The current private static final, namely 0 x0001 | 0 x0008 | 0 x0010, 0 x001a. Private static final int y = private static final int y = private static final int y = private static final int y

ConstantVulue, the property sheet, is used to assign values to variables with final and static modifications of the basic data type. In addition to the regular base data, the property table ConstantVulue also has a ConstantValue_index index of type U2 that refers to constants in the constant pool used to initialize data. The value between 0x016D and 0x016E is 0x000D, pointing to the value at index 13 of the constant table is integer 20.

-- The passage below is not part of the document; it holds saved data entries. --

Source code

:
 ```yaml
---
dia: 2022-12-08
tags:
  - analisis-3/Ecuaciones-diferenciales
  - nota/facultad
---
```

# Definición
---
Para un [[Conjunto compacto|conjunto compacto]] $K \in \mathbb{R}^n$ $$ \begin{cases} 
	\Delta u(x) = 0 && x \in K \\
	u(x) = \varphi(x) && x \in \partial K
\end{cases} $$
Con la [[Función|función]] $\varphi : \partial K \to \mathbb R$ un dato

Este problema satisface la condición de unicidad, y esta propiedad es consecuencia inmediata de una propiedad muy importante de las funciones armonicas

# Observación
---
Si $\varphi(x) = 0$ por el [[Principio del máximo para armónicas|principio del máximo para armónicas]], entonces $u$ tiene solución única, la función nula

In the instance, the variable M and the class variable x are assigned in the member initial function and the class initial function, as explained below.

Method table

Next to the field table is the number of methods and the collection of method tables

The value ranges from 0x016F to 0x0258, and the value is 0x0005. In addition to the example customizable increace(), m(), and Hello (), there are instance constructor ()v, class constructor () methods.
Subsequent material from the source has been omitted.